-- REQUIRED ACTION --
Report each line of the entries that contains the word "properties", copied in full.

-- INPUT --
****************************************

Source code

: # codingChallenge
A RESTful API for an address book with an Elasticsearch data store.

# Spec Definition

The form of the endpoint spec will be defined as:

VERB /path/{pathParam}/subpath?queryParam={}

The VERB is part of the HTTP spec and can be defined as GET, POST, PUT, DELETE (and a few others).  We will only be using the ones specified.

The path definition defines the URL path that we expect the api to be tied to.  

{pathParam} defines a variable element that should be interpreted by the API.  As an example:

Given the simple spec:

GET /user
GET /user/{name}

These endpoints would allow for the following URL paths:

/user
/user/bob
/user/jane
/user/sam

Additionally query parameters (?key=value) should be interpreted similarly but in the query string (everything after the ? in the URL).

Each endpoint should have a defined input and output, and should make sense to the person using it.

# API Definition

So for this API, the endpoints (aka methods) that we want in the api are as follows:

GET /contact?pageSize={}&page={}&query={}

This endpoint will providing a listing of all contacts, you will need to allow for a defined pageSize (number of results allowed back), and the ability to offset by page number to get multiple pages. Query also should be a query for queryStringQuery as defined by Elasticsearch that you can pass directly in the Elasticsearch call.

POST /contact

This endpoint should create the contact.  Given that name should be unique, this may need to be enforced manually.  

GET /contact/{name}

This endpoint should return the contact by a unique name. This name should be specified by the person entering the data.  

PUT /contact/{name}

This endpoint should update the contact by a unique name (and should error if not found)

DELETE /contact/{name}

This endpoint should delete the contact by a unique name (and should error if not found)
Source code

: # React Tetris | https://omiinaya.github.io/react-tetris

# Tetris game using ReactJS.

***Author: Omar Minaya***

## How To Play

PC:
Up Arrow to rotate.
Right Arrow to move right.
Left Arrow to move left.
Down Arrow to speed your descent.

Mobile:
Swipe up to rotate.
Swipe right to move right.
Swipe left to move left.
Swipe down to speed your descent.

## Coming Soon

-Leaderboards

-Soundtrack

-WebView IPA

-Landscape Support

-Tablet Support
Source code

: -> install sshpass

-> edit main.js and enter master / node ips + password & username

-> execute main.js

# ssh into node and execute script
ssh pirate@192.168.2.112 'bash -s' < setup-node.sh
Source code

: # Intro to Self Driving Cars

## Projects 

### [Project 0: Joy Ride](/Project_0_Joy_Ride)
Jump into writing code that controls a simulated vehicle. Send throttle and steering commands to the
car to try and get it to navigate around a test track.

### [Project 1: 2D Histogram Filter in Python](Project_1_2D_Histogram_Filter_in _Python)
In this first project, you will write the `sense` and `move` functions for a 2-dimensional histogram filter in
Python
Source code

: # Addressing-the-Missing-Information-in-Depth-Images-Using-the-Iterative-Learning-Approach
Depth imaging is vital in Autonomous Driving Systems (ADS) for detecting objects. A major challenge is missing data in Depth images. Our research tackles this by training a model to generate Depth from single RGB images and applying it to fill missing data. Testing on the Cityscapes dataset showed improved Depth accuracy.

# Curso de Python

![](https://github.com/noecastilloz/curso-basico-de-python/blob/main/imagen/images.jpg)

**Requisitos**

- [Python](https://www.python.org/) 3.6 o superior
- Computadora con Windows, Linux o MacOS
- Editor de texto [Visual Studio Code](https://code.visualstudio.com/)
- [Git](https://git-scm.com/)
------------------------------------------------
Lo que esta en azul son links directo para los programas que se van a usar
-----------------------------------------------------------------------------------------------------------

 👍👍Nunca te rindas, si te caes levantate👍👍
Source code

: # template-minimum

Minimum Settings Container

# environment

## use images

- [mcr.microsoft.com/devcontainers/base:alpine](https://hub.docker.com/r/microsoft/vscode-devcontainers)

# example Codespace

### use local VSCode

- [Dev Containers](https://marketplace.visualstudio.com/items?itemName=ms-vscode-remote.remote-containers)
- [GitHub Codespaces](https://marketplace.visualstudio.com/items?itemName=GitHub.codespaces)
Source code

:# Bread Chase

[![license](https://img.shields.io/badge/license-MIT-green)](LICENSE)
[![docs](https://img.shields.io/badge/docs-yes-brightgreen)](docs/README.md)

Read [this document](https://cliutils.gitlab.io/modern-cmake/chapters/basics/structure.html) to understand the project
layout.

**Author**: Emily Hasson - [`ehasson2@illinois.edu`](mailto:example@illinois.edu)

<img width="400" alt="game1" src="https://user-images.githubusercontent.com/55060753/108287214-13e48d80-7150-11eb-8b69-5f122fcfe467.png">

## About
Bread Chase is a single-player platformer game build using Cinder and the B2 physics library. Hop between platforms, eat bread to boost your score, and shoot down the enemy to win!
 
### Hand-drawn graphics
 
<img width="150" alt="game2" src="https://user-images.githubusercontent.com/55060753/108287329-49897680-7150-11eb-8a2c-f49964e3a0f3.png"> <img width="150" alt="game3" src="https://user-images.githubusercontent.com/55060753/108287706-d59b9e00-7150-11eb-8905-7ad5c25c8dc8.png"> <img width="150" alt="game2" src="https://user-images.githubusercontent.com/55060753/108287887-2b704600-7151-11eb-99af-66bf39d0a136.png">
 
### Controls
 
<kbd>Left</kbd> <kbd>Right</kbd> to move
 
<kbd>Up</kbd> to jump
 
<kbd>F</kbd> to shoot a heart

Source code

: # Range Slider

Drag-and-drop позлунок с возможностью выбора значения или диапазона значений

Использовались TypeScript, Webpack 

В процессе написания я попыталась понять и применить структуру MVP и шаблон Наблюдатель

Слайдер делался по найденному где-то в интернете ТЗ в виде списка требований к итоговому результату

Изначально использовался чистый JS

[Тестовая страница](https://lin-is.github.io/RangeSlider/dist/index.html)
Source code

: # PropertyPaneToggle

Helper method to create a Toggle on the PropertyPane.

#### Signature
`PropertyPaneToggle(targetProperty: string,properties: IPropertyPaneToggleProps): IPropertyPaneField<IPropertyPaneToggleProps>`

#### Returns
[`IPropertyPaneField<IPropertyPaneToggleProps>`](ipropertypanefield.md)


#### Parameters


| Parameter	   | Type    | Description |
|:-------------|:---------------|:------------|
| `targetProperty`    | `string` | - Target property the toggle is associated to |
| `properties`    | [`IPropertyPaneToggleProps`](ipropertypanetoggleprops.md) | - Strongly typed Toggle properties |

****************************************

-- ANSWER --
`PropertyPaneToggle(targetProperty: string,properties: IPropertyPaneToggleProps): IPropertyPaneField<IPropertyPaneToggleProps>`
| `properties`    | [`IPropertyPaneToggleProps`](ipropertypanetoggleprops.md) | - Strongly typed Toggle properties |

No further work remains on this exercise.